PROBLEM TO SOLVE
Among the records below, find each line that includes the string "acids" and copy it.

RECORD EXTRACTS
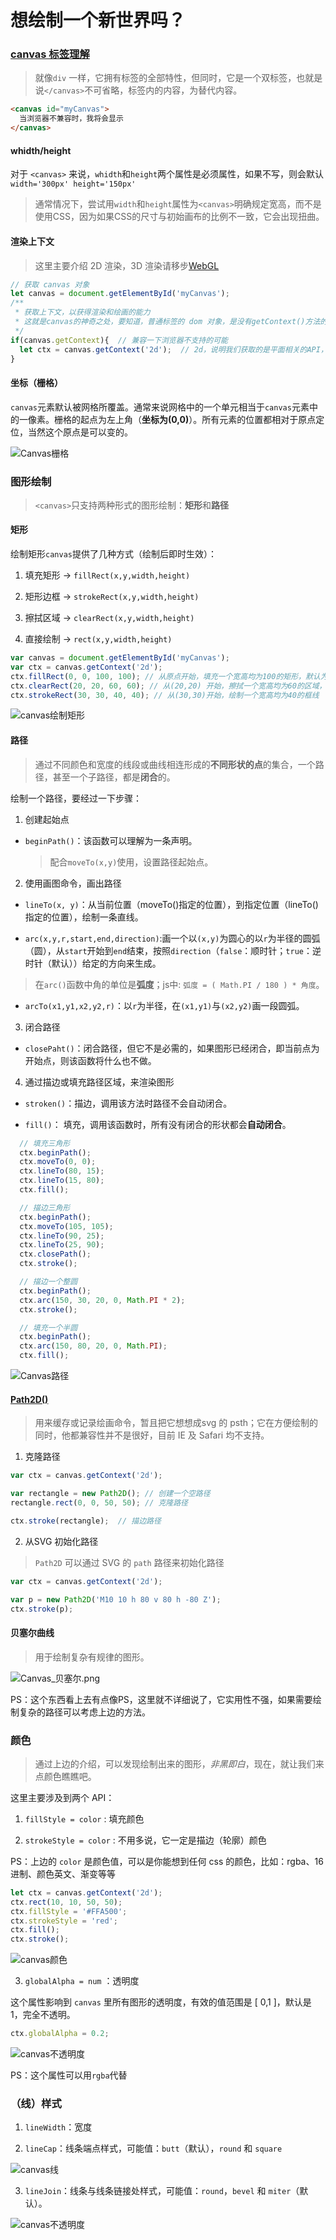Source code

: # 想绘制一个新世界吗？

### [canvas 标签理解](https://developer.mozilla.org/zh-CN/docs/Web/API/Canvas_API/Tutorial/Basic_usage)

> 就像`div` 一样，它拥有标签的全部特性，但同时，它是一个双标签，也就是说`</canvas>`不可省略，标签内的内容，为替代内容。

```html
<canvas id="myCanvas">
  当浏览器不兼容时，我将会显示
</canvas>
```

#### whidth/height

对于 `<canvas>` 来说，`whidth`和`height`两个属性是必须属性，如果不写，则会默认` width='300px' height='150px'`

> 通常情况下，尝试用`width`和`height`属性为`<canvas>`明确规定宽高，而不是使用CSS，因为如果CSS的尺寸与初始画布的比例不一致，它会出现扭曲。

#### 渲染上下文

> 这里主要介绍 2D 渲染，3D 渲染请移步[WebGL](./WebGL.md)

```js
// 获取 canvas 对象
let canvas = document.getElementById('myCanvas'); 
/**
 * 获取上下文，以获得渲染和绘画的能力
 * 这就是canvas的神奇之处，要知道，普通标签的 dom 对象，是没有getContext()方法的
 */ 
if(canvas.getContext){  // 兼容一下浏览器不支持的可能
  let ctx = canvas.getContext('2d');  // 2d，说明我们获取的是平面相关的API，不能写成2D
}
```

#### 坐标（栅格）

`canvas`元素默认被网格所覆盖。通常来说网格中的一个单元相当于`canvas`元素中的一像素。栅格的起点为左上角（**坐标为(0,0)**）。所有元素的位置都相对于原点定位，当然这个原点是可以变的。

![Canvas栅格](../Img/HTML/canvas_grid.png)


### 图形绘制

> `<canvas>`只支持两种形式的图形绘制：**矩形**和**路径**

#### 矩形

绘制矩形`canvas`提供了几种方式（绘制后即时生效）：

1. 填充矩形 -> `fillRect(x,y,width,height)`

2. 矩形边框 -> `strokeRect(x,y,width,height)`

3. 擦拭区域 -> `clearRect(x,y,width,height)`

4. 直接绘制 -> `rect(x,y,width,height)`

```js
var canvas = document.getElementById('myCanvas');
var ctx = canvas.getContext('2d');
ctx.fillRect(0, 0, 100, 100); // 从原点开始，填充一个宽高均为100的矩形，默认为黑色
ctx.clearRect(20, 20, 60, 60); // 从(20,20) 开始，擦拭一个宽高均为60的区域，露出canvas的背景色
ctx.strokeRect(30, 30, 40, 40); // 从(30,30)开始，绘制一个宽高均为40的框线
```

![canvas绘制矩形](../Img/HTML/canvas_矩形.png)

#### 路径

> 通过不同颜色和宽度的线段或曲线相连形成的**不同形状的点**的集合，一个路径，甚至一个子路径，都是**闭合**的。

绘制一个路径，要经过一下步骤：

1. 创建起始点

  - `beginPath()`：该函数可以理解为一条声明。

    > 配合`moveTo(x,y)`使用，设置路径起始点。

2. 使用画图命令，画出路径

  - `lineTo(x, y)`：从当前位置（moveTo()指定的位置），到指定位置（lineTo()指定的位置），绘制一条直线。

  - `arc(x,y,r,start,end,direction)`:画一个以`(x,y)`为圆心的以`r`为半径的圆弧（圆），从`start`开始到`end`结束，按照`direction`（`false`：顺时针；`true`：逆时针（默认））给定的方向来生成。

  > 在`arc()`函数中角的单位是**弧度**；js中: `弧度 = ( Math.PI / 180 ) * 角度`。

  - `arcTo(x1,y1,x2,y2,r)`：以`r`为半径，在`(x1,y1)`与`(x2,y2)`画一段圆弧。
  

3. 闭合路径

  - `closePaht()`：闭合路径，但它不是必需的，如果图形已经闭合，即当前点为开始点，则该函数将什么也不做。

4. 通过描边或填充路径区域，来渲染图形

  - `stroken()`：描边，调用该方法时路径不会自动闭合。

  - `fill()`： 填充，调用该函数时，所有没有闭合的形状都会**自动闭合**。

```js
  // 填充三角形
  ctx.beginPath();
  ctx.moveTo(0, 0);
  ctx.lineTo(80, 15);
  ctx.lineTo(15, 80);
  ctx.fill();

  // 描边三角形
  ctx.beginPath();
  ctx.moveTo(105, 105);
  ctx.lineTo(90, 25);
  ctx.lineTo(25, 90);
  ctx.closePath();
  ctx.stroke();

  // 描边一个整圆
  ctx.beginPath();
  ctx.arc(150, 30, 20, 0, Math.PI * 2);
  ctx.stroke();

  // 填充一个半圆
  ctx.beginPath();
  ctx.arc(150, 80, 20, 0, Math.PI);
  ctx.fill();
```
![Canvas路径](../Img/HTML/canvas_路径.png)

#### [Path2D()](https://developer.mozilla.org/zh-CN/docs/Web/API/Path2D/Path2D) 

> 用来缓存或记录绘画命令，暂且把它想想成svg 的 psth；它在方便绘制的同时，他都兼容性并不是很好，目前 IE 及 Safari 均不支持。

1. 克隆路径

```js
var ctx = canvas.getContext('2d');

var rectangle = new Path2D(); // 创建一个空路径
rectangle.rect(0, 0, 50, 50); // 克隆路径

ctx.stroke(rectangle);  // 描边路径
```

2. 从SVG 初始化路径

> `Path2D` 可以通过 SVG 的 `path` 路径来初始化路径

```js
var ctx = canvas.getContext('2d');

var p = new Path2D('M10 10 h 80 v 80 h -80 Z');
ctx.stroke(p);
```

#### 贝塞尔曲线

> 用于绘制复杂有规律的图形。

![Canvas_贝塞尔.png](../Img/HTML/Canvas_贝塞尔.png)

PS：这个东西看上去有点像PS，这里就不详细说了，它实用性不强，如果需要绘制复杂的路径可以考虑上边的方法。

### 颜色

> 通过上边的介绍，可以发现绘制出来的图形，*非黑即白*，现在，就让我们来点颜色瞧瞧吧。

这里主要涉及到两个 API：

1. `fillStyle = color` : 填充颜色

2. `strokeStyle = color` : 不用多说，它一定是描边（轮廓）颜色

PS：上边的 `color` 是颜色值，可以是你能想到任何 css 的颜色，比如：rgba、16进制、颜色英文、渐变等等

```js
let ctx = canvas.getContext('2d');
ctx.rect(10, 10, 50, 50);
ctx.fillStyle = '#FFA500';
ctx.strokeStyle = 'red';
ctx.fill();
ctx.stroke();
```
![canvas颜色](../Img/HTML/canvas_颜色.png)

3. `globalAlpha = num` ：透明度

这个属性影响到 `canvas` 里所有图形的透明度，有效的值范围是 [ 0,1 ]，默认是 1，完全不透明。

```js
ctx.globalAlpha = 0.2;
```
![canvas不透明度](../Img/HTML/canvas_不透明度.png)

PS：这个属性可以用`rgba`代替

### （线）样式

1. `lineWidth`：宽度

2. `lineCap`：线条端点样式，可能值：`butt`（默认），`round` 和 `square`

![canvas线](../Img/HTML/canvas_线.png)

3. `lineJoin`：线条与线条链接处样式，可能值：`round`，`bevel` 和 `miter`（默认）。

![canvas不透明度](../Img/HTML/canvas_链接.png)
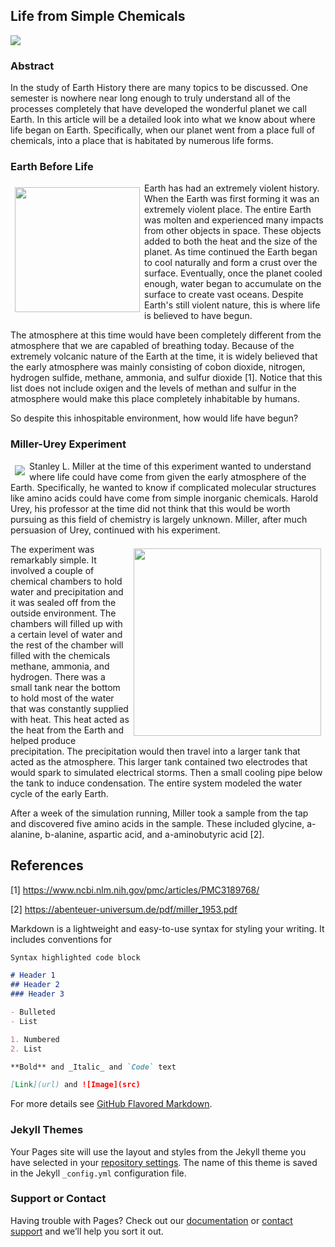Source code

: ## Life from Simple Chemicals

<img src="https://ak3.picdn.net/shutterstock/videos/4917143/thumb/1.jpg">

### Abstract

In the study of Earth History there are many topics to be discussed. One semester is nowhere near long enough to truly understand all of the processes completely that have developed the wonderful planet we call Earth. In this article will be a detailed look into what we know about where life began on Earth. Specifically, when our planet went from a place full of chemicals, into a place that is habitated by numerous life forms.


### Earth Before Life

<img align="left" width="200" height="200" style="margin: 7px" src="https://www.howitworksdaily.com/wp-content/uploads/2015/06/Molten_Planet_by_Cushendun.png">

Earth has had an extremely violent history. When the Earth was first forming it was an extremely violent place. The entire Earth was molten and experienced many impacts from other objects in space. These objects added to both the heat and the size of the planet. As time continued the Earth began to cool naturally and form a crust over the surface. Eventually, once the planet cooled enough, water began to accumulate on the surface to create vast oceans. Despite Earth's still violent nature, this is where life is believed to have begun.

The atmosphere at this time would have been completely different from the atmosphere that we are capabled of breathing today. Because of the extremely volcanic nature of the Earth at the time, it is widely believed that the early atmosphere was mainly consisting of cobon dioxide, nitrogen, hydrogen sulfide, methane, ammonia, and sulfur dioxide [1]. Notice that this list does not include oxigen and the levels of methan and sulfur in the atmosphere would make this place completely inhabitable by humans.

So despite this inhospitable environment, how would life have begun?

### Miller-Urey Experiment

<img align="left" style="margin: 7px" src="http://aviewfromtheright.com/wp-content/uploads/2016/07/Miller-y-Urey.jpg">

Stanley L. Miller at the time of this experiment wanted to understand where life could have come from given the early atmosphere of the Earth. Specifically, he wanted to know if complicated molecular structures like amino acids could have come from simple inorganic chemicals. Harold Urey, his professor at the time did not think that this would be worth pursuing as this field of chemistry is largely unknown. Miller, after much persuasion of Urey, continued with his experiment.

<img align="right" width="300" height="300" style="margin: 7px" src="https://ib.bioninja.com.au/_Media/miller-urey_med.jpeg">

The experiment was remarkably simple. It involved a couple of chemical chambers to hold water and precipitation and it was sealed off from the outside environment. The chambers will filled up with a certain level of water and the rest of the chamber will filled with the chemicals methane, ammonia, and hydrogen. There was a small tank near the bottom to hold most of the water that was constantly supplied with heat. This heat acted as the heat from the Earth and helped produce precipitation. The precipitation would then travel into a larger tank that acted as the atmosphere. This larger tank contained two electrodes that would spark to simulated electrical storms. Then a small cooling pipe below the tank to induce condensation. The entire system modeled the water cycle of the early Earth.

After a week of the simulation running, Miller took a sample from the tap and discovered five amino acids in the sample. These included glycine, a-alanine, b-alanine, aspartic acid, and a-aminobutyric acid [2].

## References

[1] https://www.ncbi.nlm.nih.gov/pmc/articles/PMC3189768/

[2] https://abenteuer-universum.de/pdf/miller_1953.pdf



Markdown is a lightweight and easy-to-use syntax for styling your writing. It includes conventions for

```markdown
Syntax highlighted code block

# Header 1
## Header 2
### Header 3

- Bulleted
- List

1. Numbered
2. List

**Bold** and _Italic_ and `Code` text

[Link](url) and ![Image](src)
```

For more details see [GitHub Flavored Markdown](https://guides.github.com/features/mastering-markdown/).

### Jekyll Themes

Your Pages site will use the layout and styles from the Jekyll theme you have selected in your [repository settings](https://github.com/chrisabos/chrisabos.github.io/settings). The name of this theme is saved in the Jekyll `_config.yml` configuration file.

### Support or Contact

Having trouble with Pages? Check out our [documentation](https://help.github.com/categories/github-pages-basics/) or [contact support](https://github.com/contact) and we’ll help you sort it out.
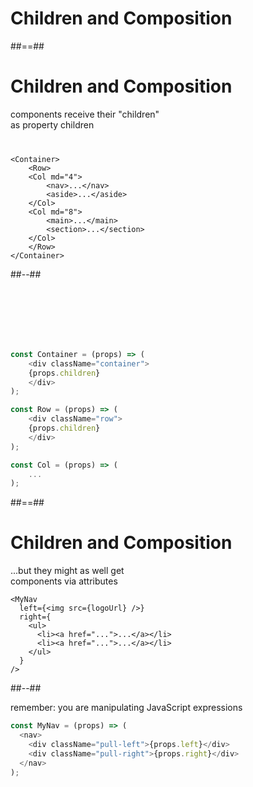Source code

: <!-- .slide: class="transition" -->

# Children and Composition

##==##

# Children and Composition

<div class="center" style="margin-bottom: 40px;">
  components receive their "children" <br />
  as property children
</div>

```JSX
<Container>
    <Row>
    <Col md="4">
        <nav>...</nav>
        <aside>...</aside>
    </Col>
    <Col md="8">
        <main>...</main>
        <section>...</section>
    </Col>
    </Row>
</Container>
```

##--##

<!-- .slide: class="with-code" -->

<br><br><br><br><br>

```typescript
const Container = (props) => (
    <div className="container">
    {props.children}
    </div>
);

const Row = (props) => (
    <div className="row">
    {props.children}
    </div>
);

const Col = (props) => (
    ...
);
```

##==##

<!-- .slide: class="two-column with-code" -->

# Children and Composition

...but they might as well get <br/> components via attributes

<!-- .element: class="center" -->

```JSX
<MyNav
  left={<img src={logoUrl} />}
  right={
    <ul>
      <li><a href="...">...</a></li>
      <li><a href="...">...</a></li>
    </ul>
  }
/>
```

##--##

remember: you are manipulating JavaScript expressions

<!-- .element: class="center" style="margin-top: 200px"  -->

```typescript
const MyNav = (props) => (
  <nav>
    <div className="pull-left">{props.left}</div>
    <div className="pull-right">{props.right}</div>
  </nav>
);
```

WRITTEN SOLUTION
Stanley L. Miller at the time of this experiment wanted to understand where life could have come from given the early atmosphere of the Earth. Specifically, he wanted to know if complicated molecular structures like amino acids could have come from simple inorganic chemicals. Harold Urey, his professor at the time did not think that this would be worth pursuing as this field of chemistry is largely unknown. Miller, after much persuasion of Urey, continued with his experiment.
After a week of the simulation running, Miller took a sample from the tap and discovered five amino acids in the sample. These included glycine, a-alanine, b-alanine, aspartic acid, and a-aminobutyric acid [2].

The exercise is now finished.